Kepler's laws of planetary motion

Kepler's Laws: given the enormous impact Kepler's Laws of planetary motion (circa 1609) and Newton's mathematical derivation of them in 1687, it's worth seeing what they say. Kepler arrived at his three laws by the first example of 'data-mining'. He took the detailed astronomical observations made by Tycho Brahe over a period of many years and extracted the Laws from this 'data-set'. By contrast, Newton invented calculus, then formulated his three Laws of Motion, and finally arrived at what we would now call a differential equation from which he derived Kepler's Laws. Recall that an ellipse is the set of all points $P$ such that the sum $$\hbox{dist}\{P,\,F_1\}+ \hbox{dist}\{P,\,F_2\}$$ of the distances from foci $F_1,\, F_2$ is constant. As shown to the right, take one of these foci as origin and place the sun there; then parametrize the orbit of a planet by ${\bf r} (t)$.

Kepler's Laws:     The orbit of a planet is an ellipse with the sun at one focus.     The position vector ${\bf r}(t)$ from the sun to the planet sweeps out equal areas in equal times.     The square of the period of revolution of the planet about the sun is proportional to the cube of the length of the semi-major axis of its orbit.
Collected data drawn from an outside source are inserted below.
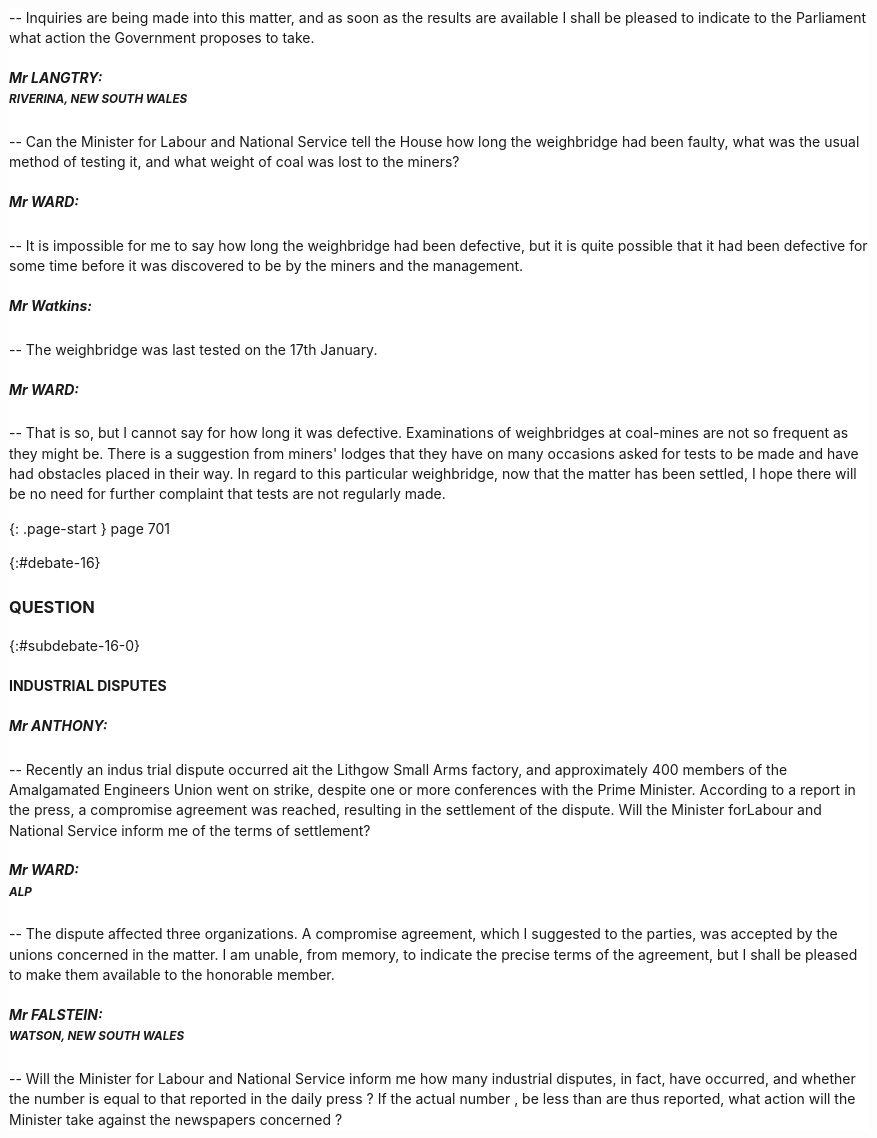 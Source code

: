 -- Inquiries are being made into this matter, and as soon as the results are available I shall be pleased to indicate to the Parliament what action the Government proposes to take. 

##### Mr LANGTRY:<br><small class="text-muted">RIVERINA, NEW SOUTH WALES</small>

-- Can the Minister for Labour and National Service tell the House how long the weighbridge had been faulty, what was the usual method of testing it, and what weight of coal was lost to the miners? 

##### Mr WARD:

-- It is impossible for me to say how long the weighbridge had been defective, but it is quite possible that it had been defective for some time before it was discovered to be by the miners and the management. 

##### Mr Watkins:

-- The weighbridge was last tested on the 17th January. 

##### Mr WARD:

-- That is so, but I cannot say for how long it was defective. Examinations of weighbridges at coal-mines are not so frequent as they might be. There is a suggestion from miners' lodges that they have on many occasions asked for tests to be made and have had obstacles placed in their way. In regard to this particular weighbridge, now that the matter has been settled, I hope there will be no need for further complaint that tests are not regularly made. 

{: .page-start }
page 701

{:#debate-16}
### QUESTION

{:#subdebate-16-0}
#### INDUSTRIAL DISPUTES

##### Mr ANTHONY:

-- Recently an indus trial dispute occurred ait the Lithgow Small Arms factory, and approximately 400 members of the Amalgamated Engineers Union went on strike, despite one or more conferences with the Prime Minister. According to a report in the press, a compromise agreement was reached, resulting in the settlement of the dispute. Will the Minister forLabour and National Service inform me of the terms of settlement? 

##### Mr WARD:<br><small class="text-muted">ALP</small>

-- The dispute affected three organizations. A compromise agreement, which I suggested to the parties, was accepted by the unions concerned in the matter. I am unable, from memory, to indicate the precise terms of the agreement, but I shall be pleased to make them available to the honorable member. 

##### Mr FALSTEIN:<br><small class="text-muted">WATSON, NEW SOUTH WALES</small>

-- Will the Minister for Labour and National Service inform me how many industrial disputes, in fact, have occurred, and whether the number is equal to that reported in the daily press ? If the actual number , be less than are thus reported, what action will the Minister take against the newspapers concerned ?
The blue and pink regions above have equal area to illustrate the Second Law, for instance. On the other hand, in vector form Newton's Second Law of Motion says that ${\bf F} = m {\bf a}$ where ${\bf F}$ is the net force vector acting on an object and ${\bf a}$ is its acceleration. In the case of planetary motion, Newton's Law of Gravitation says that the sun attracts the planet with a gravitational force of magnitude $G M m / \|{\bf r}(t)\|^2$ in the direction of the vector $-{\bf r}(t)$ where ${\bf r}(t)$ is shown above and $G,\, m,\, M$ are various constants like mass. Thus $${\bf F} ({\bf r}(t) )\ = \ -\Big(\frac{GMm}{\|{\bf r}(t)\|^2}\Big) \frac{{\bf r}(t)}{\|{\bf r}(t)\|} \ = \ - \frac{GMm}{\|{\bf r}(t)\|^3} \, {\bf r}(t)\,.$$ But by Newton's Second Law of Motion, ${\bf F} ({\bf r} (t)) = m {\bf r}''(t)$. So he arrived at the differential equation $${\bf r}''(t) \ = \ - \frac{\hbox{const}}{\|{\bf r}(t)\|^3} {\bf r}(t)\,.$$ By solving this equation for ${\bf r}(t)$, we, like Newton, can derive each of Kepler's Laws.
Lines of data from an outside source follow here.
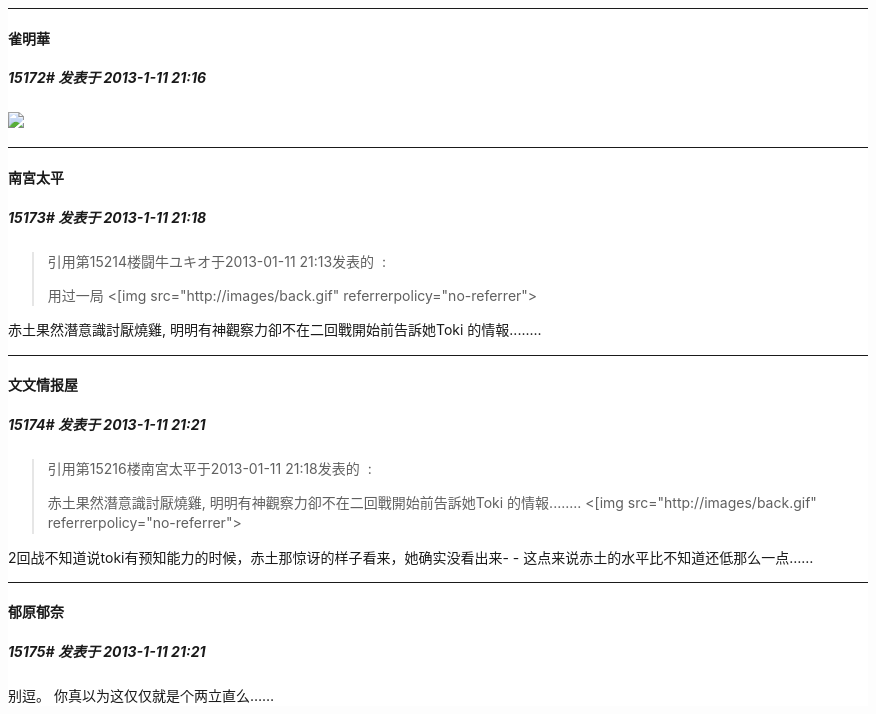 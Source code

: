 -----

####  雀明華  
##### 15172#       发表于 2013-1-11 21:16



<img src="http://fsm.vip2ch.com/-/sukima/sukima115679.jpg" referrerpolicy="no-referrer">







-----

####  南宮太平  
##### 15173#       发表于 2013-1-11 21:18



<blockquote>引用第15214楼闘牛ユキオ于2013-01-11 21:13发表的  :

用过一局
<[img src="http://images/back.gif" referrerpolicy="no-referrer"></blockquote>赤土果然潛意識討厭燒雞, 
明明有神觀察力卻不在二回戰開始前告訴她Toki 的情報........







-----

####  文文情报屋  
##### 15174#       发表于 2013-1-11 21:21



<blockquote>引用第15216楼南宮太平于2013-01-11 21:18发表的  :

赤土果然潛意識討厭燒雞, 
明明有神觀察力卻不在二回戰開始前告訴她Toki 的情報........ <[img src="http://images/back.gif" referrerpolicy="no-referrer"></blockquote>2回战不知道说toki有预知能力的时候，赤土那惊讶的样子看来，她确实没看出来- -
这点来说赤土的水平比不知道还低那么一点……







-----

####  郁原郁奈  
##### 15175#       发表于 2013-1-11 21:21




别逗。
你真以为这仅仅就是个两立直么……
In fact we have already developed most of the math needed. To understand the equal-areas law, think about how much area is swept out in a short time $\Delta t$. This is essentially a triangle with vertices at the origin, at ${\bf r}(t)$, and at ${\bf r}(t + \Delta t)$, and so has area $$\frac{1}{2} \| {\bf r}(t) \times [{\bf r}(t+\Delta t)-{\bf r}(t)]\| \approx \frac{\Delta t}{2} \|{\bf r}(t) \times {\bf r}'(t)\|\,.$$ To prove the equal-areas law, we just have to show that $\| {\bf r} \times {\bf r}'\|$ is constant. In fact, something even stronger is true: the vector ${\bf r} \times {\bf r}'$ is constant: $$\frac{d}{dt}[{\bf r} \times {\bf r}'] = {\bf r}' \times {\bf r}' + {\bf r} \times {\bf r}''.$$ The first term is obviously zero, since the cross product of any vector with itself is zero. The second term is also zero, since ${\bf r}''$ points in the same direction as $-{\bf r}$.

The quantity $m {\bf r} \times {\bf r}'$ is called the angular momentum of the orbiting object. Since the force (and acceleration) is in the ${\bf r}$ direction, the angular momentum is conserved. Since the angular momentum is constant, the object sweeps out equal areas in equal times.